This study aims to (1) investigate the capability of OCT to classify the luster index of pearls accurately and (2) propose a flowchart for extracting different texture features from OCT images and aching automated classification of pearls based on luster. The study’s results will supplement automated pearl grading techniques for academic and industry applications.

Results

The typical OCT images of pearl were shown in Fig. 1, and the ROI region after flattening and segmentation was also displayed in Fig. 1c. From Fig. 1a, we found it difficult to discriminate the luster of pearls by native eyes, and the texture features were worth investigating for the speckle patterns. From Fig.1b, the fitted edge coincided with the actual surface of the nacre, and then the ROI, after flattening and segmentation, was the demanded target for the following texture analysis.

Figure 1
figure 1

(a) the original OCT image of pearl (b) rough edge and fitted edge (c) ROI after segmentation.

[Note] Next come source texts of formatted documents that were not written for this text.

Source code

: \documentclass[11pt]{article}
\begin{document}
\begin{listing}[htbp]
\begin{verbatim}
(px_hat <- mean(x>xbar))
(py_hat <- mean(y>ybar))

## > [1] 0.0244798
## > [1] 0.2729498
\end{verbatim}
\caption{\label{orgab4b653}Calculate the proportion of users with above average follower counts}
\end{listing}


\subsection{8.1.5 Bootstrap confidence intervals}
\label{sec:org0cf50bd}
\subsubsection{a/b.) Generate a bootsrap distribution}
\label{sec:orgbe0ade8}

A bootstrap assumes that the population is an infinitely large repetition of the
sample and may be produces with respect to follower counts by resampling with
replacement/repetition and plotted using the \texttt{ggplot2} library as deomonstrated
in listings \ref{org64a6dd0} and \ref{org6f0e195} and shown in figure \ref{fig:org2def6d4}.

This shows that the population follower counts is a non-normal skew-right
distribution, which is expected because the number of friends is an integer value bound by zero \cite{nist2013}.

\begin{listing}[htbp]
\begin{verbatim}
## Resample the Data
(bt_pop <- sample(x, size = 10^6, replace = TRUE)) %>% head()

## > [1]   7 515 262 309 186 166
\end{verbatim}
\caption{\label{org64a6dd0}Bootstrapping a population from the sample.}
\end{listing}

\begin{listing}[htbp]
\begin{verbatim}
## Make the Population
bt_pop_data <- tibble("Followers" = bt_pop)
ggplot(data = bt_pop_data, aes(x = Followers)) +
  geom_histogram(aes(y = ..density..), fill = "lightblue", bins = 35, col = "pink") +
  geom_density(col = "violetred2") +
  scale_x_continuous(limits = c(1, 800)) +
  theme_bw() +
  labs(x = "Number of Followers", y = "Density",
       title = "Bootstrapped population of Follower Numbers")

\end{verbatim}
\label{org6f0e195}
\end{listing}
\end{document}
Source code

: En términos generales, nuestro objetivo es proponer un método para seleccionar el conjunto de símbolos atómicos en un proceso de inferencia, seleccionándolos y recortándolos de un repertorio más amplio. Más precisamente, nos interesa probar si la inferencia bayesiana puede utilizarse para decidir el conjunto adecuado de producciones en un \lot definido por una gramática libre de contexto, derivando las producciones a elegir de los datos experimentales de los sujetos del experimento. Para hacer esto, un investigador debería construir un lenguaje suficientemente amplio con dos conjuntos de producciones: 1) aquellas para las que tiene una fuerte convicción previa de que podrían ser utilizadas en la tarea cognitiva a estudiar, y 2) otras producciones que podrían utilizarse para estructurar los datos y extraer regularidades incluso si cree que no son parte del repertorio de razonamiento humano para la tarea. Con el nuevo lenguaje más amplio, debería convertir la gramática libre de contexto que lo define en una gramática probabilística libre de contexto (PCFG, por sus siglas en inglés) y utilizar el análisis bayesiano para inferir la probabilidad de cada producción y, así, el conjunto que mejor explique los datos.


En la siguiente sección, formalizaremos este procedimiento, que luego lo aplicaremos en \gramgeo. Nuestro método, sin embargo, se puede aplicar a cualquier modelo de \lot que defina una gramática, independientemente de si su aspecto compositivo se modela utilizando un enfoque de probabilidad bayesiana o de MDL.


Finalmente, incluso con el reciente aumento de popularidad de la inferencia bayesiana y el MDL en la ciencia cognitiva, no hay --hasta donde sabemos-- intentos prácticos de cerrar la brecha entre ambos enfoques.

The data set of pre-processed pearl OCT images was split into train and test groups by the ratio of 8/2, resulting in the two groups being 92 and 24, respectively. All 237 features were used for building the SVMs and RFC models, while the hyperparameters of two classifiers were randomized and searched under 50,000 iterations. As a result, the optimal kernel, gamma, and C values of SVMs were ‘rbf,’ 0.002, and 2.6, while the optimal criterion, max features, and number of RFC were ‘gini,’ 10 and 25, respectively.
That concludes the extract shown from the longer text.